Predictors of Long-Term Opioid Treatment Among Patients Who Receive Chemoradiation for Head and Neck Cancer.

Oncologist. 2013 May 30;

Authors: Kwon JH, Hui D, Chisholm G, Bruera E

Abstract
INTRODUCTION: The factors associated with successful opioid discontinuation after cancer treatment are not well-known. We determined the proportion of patients with advanced head and neck cancer who continued using opioids 3 months after the completion of radiation therapy with or without chemotherapy. METHODS: We included 70 patients with head and neck cancer referred to our institution’s supportive care center between January 1, 2008, and December 31, 2010. Patients who no longer used opioids 3 months after the completion of radiation therapy were classified as stoppers; patients who continued using opioids were considered nonstoppers.
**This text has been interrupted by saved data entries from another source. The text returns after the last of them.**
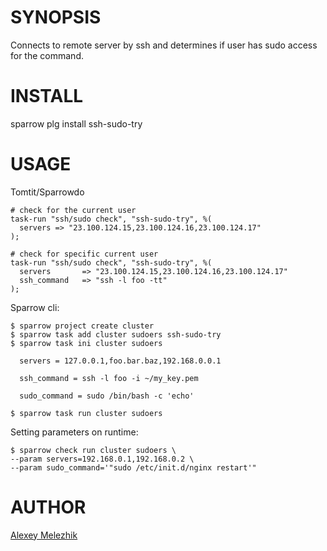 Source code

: # SYNOPSIS

Connects to remote server by ssh and determines if user has sudo access for the command.

# INSTALL

sparrow plg install ssh-sudo-try


# USAGE


Tomtit/Sparrowdo

    # check for the current user
    task-run "ssh/sudo check", "ssh-sudo-try", %(
      servers => "23.100.124.15,23.100.124.16,23.100.124.17"
    );

    # check for specific current user
    task-run "ssh/sudo check", "ssh-sudo-try", %(
      servers       => "23.100.124.15,23.100.124.16,23.100.124.17"
      ssh_command   => "ssh -l foo -tt"
    );


Sparrow cli:


    $ sparrow project create cluster
    $ sparrow task add cluster sudoers ssh-sudo-try
    $ sparrow task ini cluster sudoers 

      servers = 127.0.0.1,foo.bar.baz,192.168.0.0.1
  
      ssh_command = ssh -l foo -i ~/my_key.pem 

      sudo_command = sudo /bin/bash -c 'echo'

    $ sparrow task run cluster sudoers

Setting parameters on runtime:

    $ sparrow check run cluster sudoers \
    --param servers=192.168.0.1,192.168.0.2 \
    --param sudo_command='"sudo /etc/init.d/nginx restart'"
 
# AUTHOR

[Alexey Melezhik](mailto:melezhik@gmail.com)
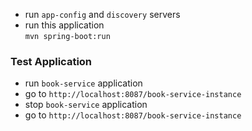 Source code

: - run <code>app-config</code> and <code>discovery</code> servers
- run this application  
<code>mvn spring-boot:run</code>

### Test Application
- run <code>book-service</code> application
- go to <code>http://localhost:8087/book-service-instance</code>
- stop <code>book-service</code> application
- go to <code>http://localhost:8087/book-service-instance</code>
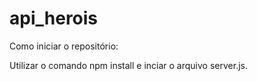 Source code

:# api_herois

Como iniciar o repositório:

Utilizar o comando npm install e inciar o arquivo server.js.
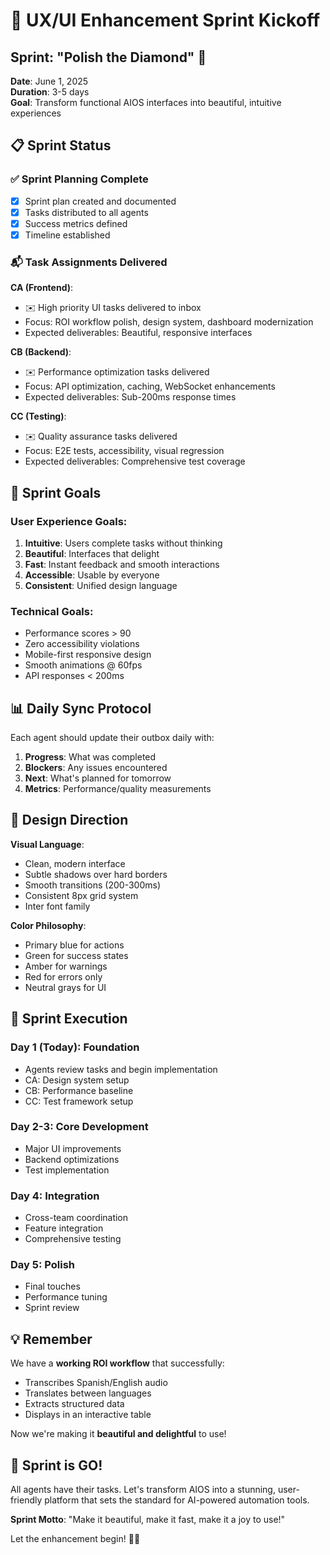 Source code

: # 🚀 UX/UI Enhancement Sprint Kickoff

## Sprint: "Polish the Diamond" 💎
**Date**: June 1, 2025  
**Duration**: 3-5 days  
**Goal**: Transform functional AIOS interfaces into beautiful, intuitive experiences

## 📋 Sprint Status

### ✅ Sprint Planning Complete
- [x] Sprint plan created and documented
- [x] Tasks distributed to all agents
- [x] Success metrics defined
- [x] Timeline established

### 📬 Task Assignments Delivered

**CA (Frontend)**:
- ✉️ High priority UI tasks delivered to inbox
- Focus: ROI workflow polish, design system, dashboard modernization
- Expected deliverables: Beautiful, responsive interfaces

**CB (Backend)**:
- ✉️ Performance optimization tasks delivered
- Focus: API optimization, caching, WebSocket enhancements
- Expected deliverables: Sub-200ms response times

**CC (Testing)**:
- ✉️ Quality assurance tasks delivered
- Focus: E2E tests, accessibility, visual regression
- Expected deliverables: Comprehensive test coverage

## 🎯 Sprint Goals

### User Experience Goals:
1. **Intuitive**: Users complete tasks without thinking
2. **Beautiful**: Interfaces that delight
3. **Fast**: Instant feedback and smooth interactions
4. **Accessible**: Usable by everyone
5. **Consistent**: Unified design language

### Technical Goals:
- Performance scores > 90
- Zero accessibility violations
- Mobile-first responsive design
- Smooth animations @ 60fps
- API responses < 200ms

## 📊 Daily Sync Protocol

Each agent should update their outbox daily with:
1. **Progress**: What was completed
2. **Blockers**: Any issues encountered
3. **Next**: What's planned for tomorrow
4. **Metrics**: Performance/quality measurements

## 🎨 Design Direction

**Visual Language**:
- Clean, modern interface
- Subtle shadows over hard borders
- Smooth transitions (200-300ms)
- Consistent 8px grid system
- Inter font family

**Color Philosophy**:
- Primary blue for actions
- Green for success states
- Amber for warnings
- Red for errors only
- Neutral grays for UI

## 🏃 Sprint Execution

### Day 1 (Today): Foundation
- Agents review tasks and begin implementation
- CA: Design system setup
- CB: Performance baseline
- CC: Test framework setup

### Day 2-3: Core Development
- Major UI improvements
- Backend optimizations
- Test implementation

### Day 4: Integration
- Cross-team coordination
- Feature integration
- Comprehensive testing

### Day 5: Polish
- Final touches
- Performance tuning
- Sprint review

## 💡 Remember

We have a **working ROI workflow** that successfully:
- Transcribes Spanish/English audio
- Translates between languages
- Extracts structured data
- Displays in an interactive table

Now we're making it **beautiful and delightful** to use!

## 🚦 Sprint is GO!

All agents have their tasks. Let's transform AIOS into a stunning, user-friendly platform that sets the standard for AI-powered automation tools.

**Sprint Motto**: "Make it beautiful, make it fast, make it a joy to use!"

Let the enhancement begin! 🎨✨ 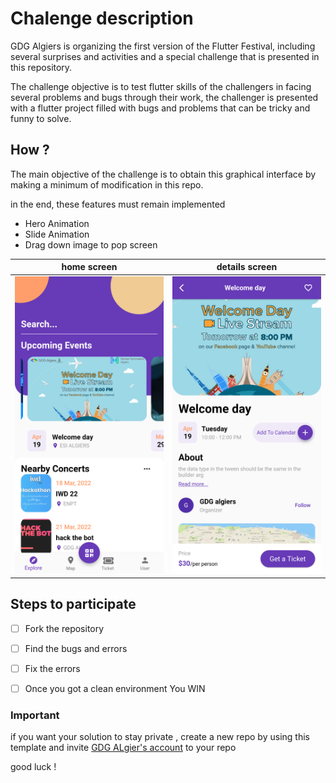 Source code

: # Chalenge description 
GDG Algiers is organizing the first version of the Flutter Festival, including several surprises and activities and a special challenge that is presented in this repository. 

The challenge objective is to test flutter skills of the challengers in facing several problems and bugs through their work, the challenger is presented with a flutter project filled with bugs and problems that can be tricky and funny to solve. 



##  How ?
The main objective of the challenge is to obtain this graphical interface by making a minimum of modification in this repo.


in the end, these features must remain implemented

- Hero Animation
- Slide Animation
- Drag down image to pop screen


|home screen|details screen|
|:------------:|:------------:|
![home](assets/1.png)|![details](assets/2.png)|

## Steps to participate

- [ ] Fork the repository 
- [ ] Find the bugs and errors
- [ ] Fix the errors 
- [ ] Once you got a clean environment You WIN



### Important

if you want your solution to stay private , create a new repo by using this template and invite [GDG ALgier's account](https://github.com/GDGAlgiers16) to your repo 

good luck !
We compared demographics, cancer-related characteristics, alcoholism, substance abuse history, use of psychoactive drugs, and opioid-related factors between stoppers and nonstoppers. RESULTS: In all, 44 of 70 patients (63%) and 23 of 70 patients (33%) continued opioids 3 months and 6 months after the completion of radiation therapy, respectively. A total of 18 of 44 nonstoppers (41%) and 3 of 26 stoppers (12%) were positive for alcoholism based on the CAGE questionnaire (i.e., Cut down, Annoying, Guilty, Eye opener; odds ratio: 5.3). Demographic and clinical characteristics did not differ between stoppers and nonstoppers. The median duration of any type of opioid use of CAGE-positive patients was significantly longer than that of CAGE-negative patients (median: 261 days vs. 93 days; hazard ratio: 2.5). CONCLUSION: CAGE positivity is a risk factor for opioid use beyond 3 months after the completion of radiation therapy and for duration of opioid treatment. Routine CAGE screening and meticulous follow-up are needed for these patients.Patients with head and neck cancer receiving chemoradiation suffer from side effects of treatment, especially pain. Severe pain is usually managed with opioids; however, in cancer survivors, specific groups of patients with risk factors cannot take opioids even to resolve treatment-related side effects. In this study, 63% and 33% of patients still used opioids 3 months and 6 months after the completion of radiation therapy, respectively. Patients who continued opioids at 3 months had higher positive CAGE than those who stopped opioids. CAGE-positive patients had longer median overall survival than CAGE-negative patients. Routine screening of CAGE for alcoholism, careful assessment of pain syndrome, longitudinal monitoring, and psychological intervention are needed for these patients.